Gilbey on Film: what’s in a voice?

From James Stewart to Toy Story 3, the way an actor speaks can trigger powerful emotions.

Although cinema is discussed primarily in terms of sight and sound, the latter element is usually considered secondary: a mere embellishment, or an adjunct to a film's visual identity.

If sound design and music only occasionally command our attention and scrutiny, we are even less likely to think about voice. Do we take it for granted because our relationship with voice pre-dates by almost a year any optical engagement with the world? Has voice been with us for so long that we can fail even to notice it?

But if it is through voice (as well as touch and smell, senses that cinema has yet to replicate adequately) that we forge our primal bonds, no wonder the sound of a particular actor can trigger emotional associations that render us powerless.

Kubrick's Barry Lyndon is one of my favourite films, and a work to which I return regularly and willingly. But I wonder what percentage of my positive response to that picture can be attributed to the presence of Michael Hordern as the unseen narrator. You see, Hordern provided the voices for the BBC's Paddington Bear; I was four years old when that animated series -- made in bite-sized, five-minute episodes screened at teatime -- began in 1975 (the same year, coincidentally, that Barry Lyndon was released).

Consequently, Hordern's voice joined the aural collage of my childhood, and I have no doubt now that something in me responded to his gently rumbling timbre when I first saw Kubrick's picture in my early twenties. And yet it only occurred to me when I started writing this post.

Voice is vital to our relationship with character and actor, even when we cannot understand what is being said (Benicio del Toro in The Usual Suspects), or when the voice does not belong to the on-screen body (James Earl Jones as Darth Vader in the Star Wars films). In his astute appreciation of James Stewart, published in the London Review of Books in 2002, David Bromwich insists that the contours of Stewart's voice are crucial to our understanding of that cherished star:

One thing a casual viewer learns to love, if he is going to like Stewart at all, is a kind of stammer that trips in naturally and convincingly -- a signature touch he seldom allowed to pass into self-parody until his late fifties. An anomaly almost as emphatic is the frequent decision to speak in a soft voice, always with perfect clarity and conveying a range of available senses for words. Stewart does this often in intimate scenes with women, but not only with them, and it shows the passage from theatre to a broader naturalist domain of feeling that the movies uniquely made possible. Even now, when fewer actors bring the wrong kind of theatricality from stage to screen, the freedom to modulate a speaking voice downward is rarely grasped; and if you listen to the better-known stars of the 1930s and 1940s, only a select company of them appear to have glimpsed and taken the opportunity: Ida Lupino, Barbara Stanwyck, Henry Fonda -- were there many more? Even within that group, Stewart is exceptionally resourceful. His voice can be put in the service of feelings as they bubble slowly from confusion to clarity. Or it can be used to signal the intimation of half-thoughts, shadowy promptings of a kind that only a first-rate writer may catch in words.

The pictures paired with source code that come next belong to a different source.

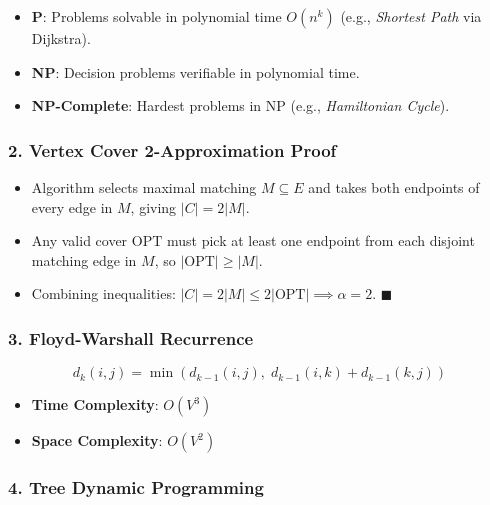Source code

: \documentclass[
]{book}
\providecommand{\tightlist}{%
  \setlength{\itemsep}{0pt}\setlength{\parskip}{0pt}}
\theoremstyle{definition}
\theoremstyle{definition}
\theoremstyle{definition}
\theoremstyle{definition}
\theoremstyle{remark}
\begin{document}
\begin{itemize}
\tightlist
\item
  \textbf{P}: Problems solvable in polynomial time \(O(n^k)\) (e.g., \emph{Shortest Path} via Dijkstra).
\item
  \textbf{NP}: Decision problems verifiable in polynomial time.
\item
  \textbf{NP-Complete}: Hardest problems in NP (e.g., \emph{Hamiltonian Cycle}).
\end{itemize}

\subsubsection{2. Vertex Cover 2-Approximation Proof}\label{vertex-cover-2-approximation-proof}

\begin{itemize}
\tightlist
\item
  Algorithm selects maximal matching \(M \subseteq E\) and takes both endpoints of every edge in \(M\), giving \(\vert{}C\vert{} = 2\vert{}M\vert{}\).
\item
  Any valid cover \(\text{OPT}\) must pick at least one endpoint from each disjoint matching edge in \(M\), so \(\vert{}\text{OPT}\vert{} \ge \vert{}M\vert{}\).
\item
  Combining inequalities: \(\vert{}C\vert{} = 2\vert{}M\vert{} \le 2\vert{}\text{OPT}\vert{} \implies \alpha = 2\). \(\blacksquare\)
\end{itemize}

\subsubsection{3. Floyd-Warshall Recurrence}\label{floyd-warshall-recurrence}

\[d_k(i, j) = \min \left( d_{k-1}(i, j), \; d_{k-1}(i, k) + d_{k-1}(k, j) \right)\]

\begin{itemize}
\tightlist
\item
  \textbf{Time Complexity}: \(O(V^3)\)
\item
  \textbf{Space Complexity}: \(O(V^2)\)
\end{itemize}

\subsubsection{4. Tree Dynamic Programming}\label{tree-dynamic-programming-1}
\end{document}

The voice has attracted more attention with the rise of animation in the past two decades, and in particular the celebrity voice-casting that has predominated ever since Robin Williams, as the Genie in Disney's Aladdin, turned a simple shift in the dubbing studio into a gutsy, full-blown performance. (His was one of the first vocal turns to dictate the direction of the animation, something that now happens routinely.)

But while a few hours at the microphone in the service of an animated film has become part of the career plan of any Hollywood star, I still don't know if we appreciate the extent to which voice can enhance and even define a movie. Tom Hanks won his brace of Best Actor Oscars for Philadelphia and Forrest Gump. Yet I regard his finest work, and the film in which he seems most emotionally present despite his physical absence, as being his portrayal of Woody the cowboy doll in the Toy Story series. In the tenderness of his line readings, he isn't lip-syncing, or layering his voice over the film; voice and image become indivisible. He is Woody.

There is a similar synchronicity in the vocal performance by the comedian Steve Carell in the upcoming computer-animated film Despicable Me, which I saw recently. (It opens in the UK in October.) To play the super-villain Gru, who is trying to steal the moon in order to trump his nearest rival in the business of evil, Carell has concocted a vocal tangle that suggests a history of movie wickedness. There are some German consonants in there, and a peppering of Russian, but most of all it's that all-purpose Hollywood accent known as "Foreign".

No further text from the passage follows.